Distinct functions of the closely related tandem RNA-recognition motifs of hnRNP A1.
作者信息
Mayeda A, Munroe S H, Xu R M, Krainer A R
机构信息
Cold Spring Harbor Laboratory, New York 11724-2208, USA.
出版信息
RNA. 1998 Sep;4(9):1111-23. doi: 10.1017/s135583829898089x.
Abstract
hnRNP A1 regulates alternative splicing by antagonizing SR proteins. It consists of two closely related, tandem RNA-recognition motifs (RRMs), followed by a glycine-rich domain. Analysis of variant proteins with duplications, deletions, or swaps of the RRMs showed that although both RRMs are required for alternative splicing function, each RRM plays distinct roles, and their relative position is important. Surprisingly, RRM2 but not RRM1 could support this function when duplicated, despite their very similar structure.

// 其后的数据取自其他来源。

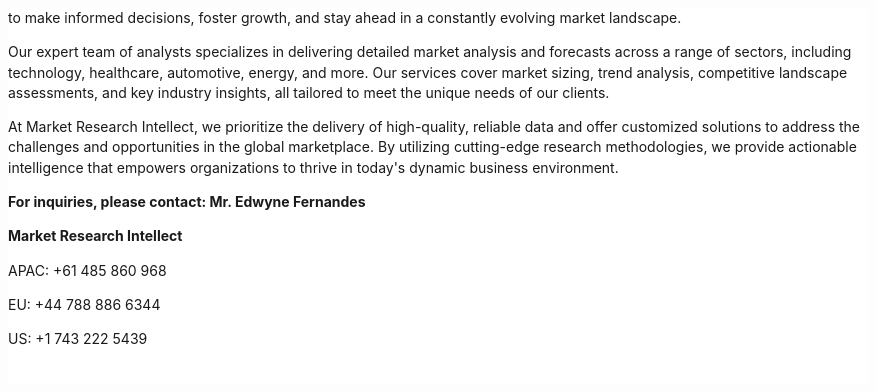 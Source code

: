 to make informed decisions, foster growth, and stay ahead in a constantly evolving market landscape.</p><p>Our expert team of analysts specializes in delivering detailed market analysis and forecasts across a range of sectors, including technology, healthcare, automotive, energy, and more. Our services cover market sizing, trend analysis, competitive landscape assessments, and key industry insights, all tailored to meet the unique needs of our clients.</p><p>At Market Research Intellect, we prioritize the delivery of high-quality, reliable data and offer customized solutions to address the challenges and opportunities in the global marketplace. By utilizing cutting-edge research methodologies, we provide actionable intelligence that empowers organizations to thrive in today's dynamic business environment.</p><p><strong>For inquiries, please contact: Mr. Edwyne Fernandes</strong></p><p><strong>Market Research Intellect</strong></p><p>APAC: +61 485 860 968</p><p>EU: +44 788 886 6344</p><p>US: +1 743 222 5439</p></div><div class="article-main__content" data-test-id="publishing-text-block">&nbsp;</div>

Specific RNA binding and annealing are not sufficient for hnRNP A1 alternative splicing function. These observations, together with phylogenetic and structural data, suggest that the two RRMs are quasi-symmetric but functionally nonequivalent modules that evolved as components of a single bipartite domain.
摘要
异质性核糖核蛋白A1(hnRNP A1)通过拮抗丝氨酸/精氨酸丰富蛋白(SR蛋白)来调节可变剪接。它由两个紧密相关的串联RNA识别基序(RRMs)组成,后面跟着一个富含甘氨酸的结构域。对RRMs重复、缺失或交换的变异蛋白的分析表明,虽然两个RRMs都是可变剪接功能所必需的,但每个RRMs发挥着不同的作用,并且它们的相对位置很重要。令人惊讶的是,尽管RRM2和RRM1结构非常相似,但只有RRM2在重复时能够支持这种功能。特异性RNA结合和退火不足以实现hnRNP A1的可变剪接功能。这些观察结果,连同系统发育和结构数据表明,两个RRMs是准对称但功能不等价的模块,它们作为单个二分结构域的组成部分进化而来。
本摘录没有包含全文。